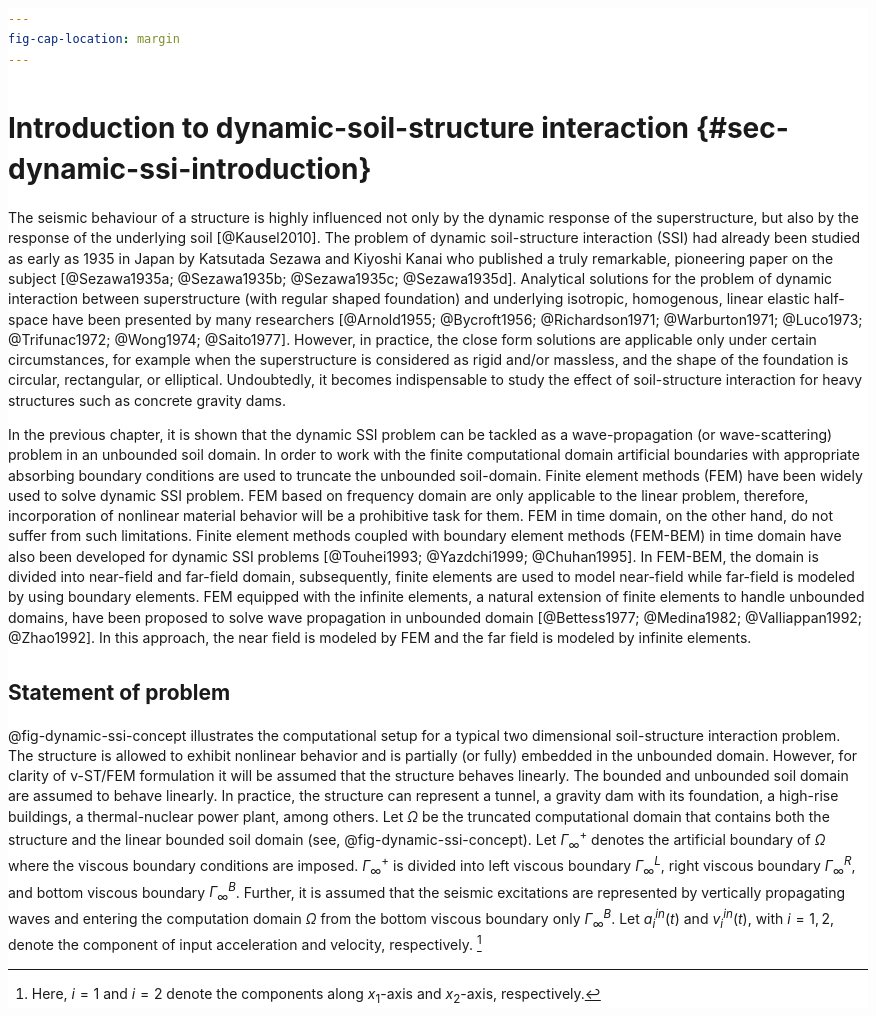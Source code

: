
 ```yaml
---
fig-cap-location: margin
---
```


# Introduction to dynamic-soil-structure interaction {#sec-dynamic-ssi-introduction}

The seismic behaviour of a structure is highly influenced not only by the dynamic response of the superstructure, but also by the response of the underlying soil [@Kausel2010]. The problem of dynamic soil-structure interaction (SSI) had already been studied as early as 1935 in Japan by Katsutada Sezawa and Kiyoshi Kanai who published a truly remarkable, pioneering paper on the subject [@Sezawa1935a; @Sezawa1935b; @Sezawa1935c; @Sezawa1935d]. Analytical solutions for the problem of dynamic interaction between superstructure (with regular shaped foundation) and underlying isotropic, homogenous, linear elastic half-space have been presented by many researchers [@Arnold1955; @Bycroft1956; @Richardson1971; @Warburton1971; @Luco1973; @Trifunac1972; @Wong1974; @Saito1977]. However, in practice, the close form solutions are applicable only under certain circumstances, for example when the superstructure is considered as rigid and/or massless, and the shape of the foundation is circular, rectangular, or elliptical. Undoubtedly, it becomes indispensable to study the effect of soil-structure interaction for heavy structures such as concrete gravity dams.

In the previous chapter, it is shown that the dynamic SSI problem can be tackled as a wave-propagation (or wave-scattering) problem in an unbounded soil domain. In order to work with the finite computational domain artificial boundaries with appropriate absorbing boundary conditions are used to truncate the unbounded soil-domain. Finite element methods (FEM) have been widely used to solve dynamic SSI problem. FEM based on frequency domain are only applicable to the linear problem, therefore, incorporation of nonlinear material behavior will be a prohibitive task for them. FEM in time domain, on the other hand, do not suffer from such limitations. Finite element methods coupled with boundary element methods (FEM-BEM) in time domain have also been developed for dynamic SSI problems [@Touhei1993; @Yazdchi1999; @Chuhan1995]. In FEM-BEM, the domain is divided into near-field and far-field domain, subsequently, finite elements are used to model near-field while far-field is modeled by using boundary elements. FEM equipped with the infinite elements, a natural extension of finite elements to handle unbounded domains, have been proposed to solve wave propagation in unbounded domain [@Bettess1977; @Medina1982; @Valliappan1992; @Zhao1992]. In this approach, the near field is modeled by FEM and the far field is modeled by infinite elements.


## Statement of problem

@fig-dynamic-ssi-concept illustrates the computational setup for a typical two dimensional soil-structure interaction problem. The structure is allowed to exhibit nonlinear behavior and is partially (or fully) embedded in the unbounded domain. However, for clarity of v-ST/FEM formulation it will be assumed that the structure behaves linearly. The bounded and unbounded soil domain are assumed to behave linearly. In practice, the structure can represent a tunnel, a gravity dam with its foundation, a high-rise buildings, a thermal-nuclear power plant, among others. Let $\Omega$ be the truncated computational domain that contains both the structure and the linear bounded soil domain (see, @fig-dynamic-ssi-concept). Let $\Gamma_{\infty}^{+}$ denotes the artificial boundary of $\Omega$ where the viscous boundary conditions are imposed. $\Gamma_{\infty}^{+}$ is divided into left viscous boundary $\Gamma_{\infty}^{L}$, right viscous boundary $\Gamma_{\infty}^{R}$, and bottom viscous boundary $\Gamma_{\infty}^{B}$. Further, it is assumed that the seismic excitations are represented by vertically propagating waves and entering the computation domain $\Omega$ from the bottom viscous boundary only $\Gamma_{\infty}^{B}$. Let $a_{i}^{in}(t)$ and $v_{i}^{in}(t)$, with $i=1,2$, denote the component of input acceleration and velocity, respectively. [^1]


[^1]: Here, $i=1$ and $i=2$ denote the components along $x_{1}$-axis and $x_{2}$-axis, respectively.
[^2]: This strong form is described in Chapter 3, however, for the sake of completeness the form is repeated here.
[^3]: The algorithmic damping is due to the numerical dissipation introduced by the iterative linear solver (GpBiCG) used in the v-ST/FEM. The numerical damping is more pronounced for high-frequency content of the response.
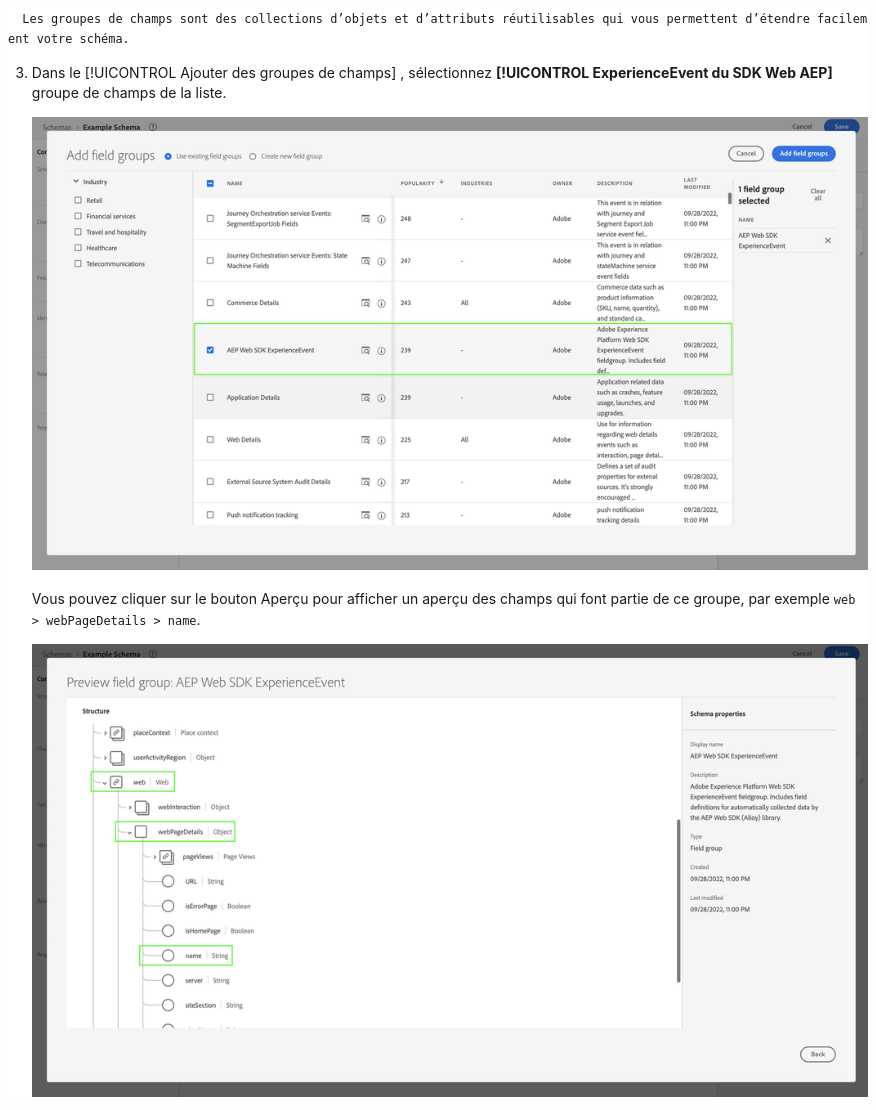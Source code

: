       Les groupes de champs sont des collections d’objets et d’attributs réutilisables qui vous permettent d’étendre facilement votre schéma.

   3. Dans le [!UICONTROL Ajouter des groupes de champs] , sélectionnez **[!UICONTROL ExperienceEvent du SDK Web AEP]** groupe de champs de la liste.

      ![Groupe de champs ExperienceEvent du SDK Web AEP](./assets/select-aepwebsdk-experienceevent.png)

      Vous pouvez cliquer sur le bouton Aperçu pour afficher un aperçu des champs qui font partie de ce groupe, par exemple `web > webPageDetails > name`.

      ![Aperçu du groupe de champs ExperienceEvent du SDK Web AEP](./assets/aepwebsdk-experiencevent-preview.png)
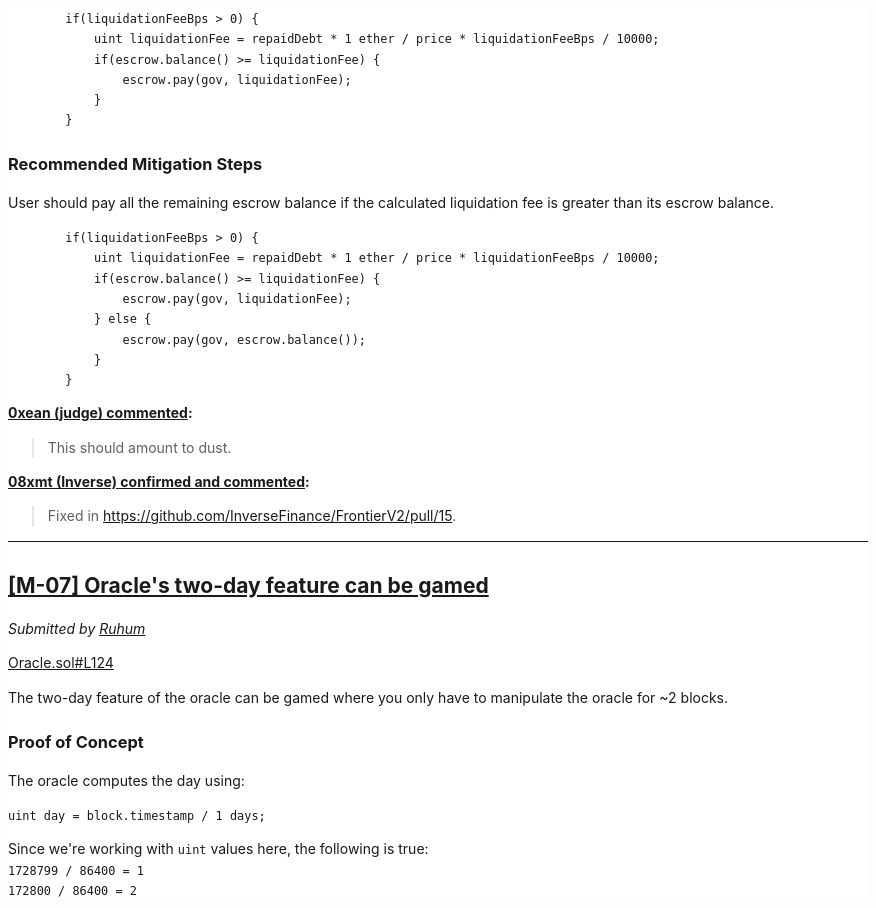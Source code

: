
 ```solidity
        if(liquidationFeeBps > 0) {
            uint liquidationFee = repaidDebt * 1 ether / price * liquidationFeeBps / 10000;
            if(escrow.balance() >= liquidationFee) {
                escrow.pay(gov, liquidationFee);
            }
        }
```

### Recommended Mitigation Steps

User should pay all the remaining escrow balance if the calculated liquidation fee is greater than its escrow balance.

```solidity
        if(liquidationFeeBps > 0) {
            uint liquidationFee = repaidDebt * 1 ether / price * liquidationFeeBps / 10000;
            if(escrow.balance() >= liquidationFee) {
                escrow.pay(gov, liquidationFee);
            } else {
                escrow.pay(gov, escrow.balance());
            }
        }
```

**[0xean (judge) commented](https://github.com/code-423n4/2022-10-inverse-findings/issues/275#issuecomment-1304642370):**
 > This should amount to dust. 

**[08xmt (Inverse) confirmed and commented](https://github.com/code-423n4/2022-10-inverse-findings/issues/275#issuecomment-1308193523):**
 > Fixed in https://github.com/InverseFinance/FrontierV2/pull/15.



***

## [[M-07] Oracle's two-day feature can be gamed](https://github.com/code-423n4/2022-10-inverse-findings/issues/278)
*Submitted by [Ruhum](https://github.com/code-423n4/2022-10-inverse-findings/issues/278)*

[Oracle.sol#L124](https://github.com/code-423n4/2022-10-inverse/blob/main/src/Oracle.sol#L124)<br>

The two-day feature of the oracle can be gamed where you only have to manipulate the oracle for \~2 blocks.

### Proof of Concept

The oracle computes the day using:

```sol
uint day = block.timestamp / 1 days;
```

Since we're working with `uint` values here, the following is true:<br>
`1728799 / 86400 = 1`<br>
`172800 / 86400 = 2`<br>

### Exercise prompt
If a line in the records above has the word "Aperçu", copy it out.

### Response to the task
      Vous pouvez cliquer sur le bouton Aperçu pour afficher un aperçu des champs qui font partie de ce groupe, par exemple `web > webPageDetails > name`.
      ![Aperçu du groupe de champs ExperienceEvent du SDK Web AEP](./assets/aepwebsdk-experiencevent-preview.png)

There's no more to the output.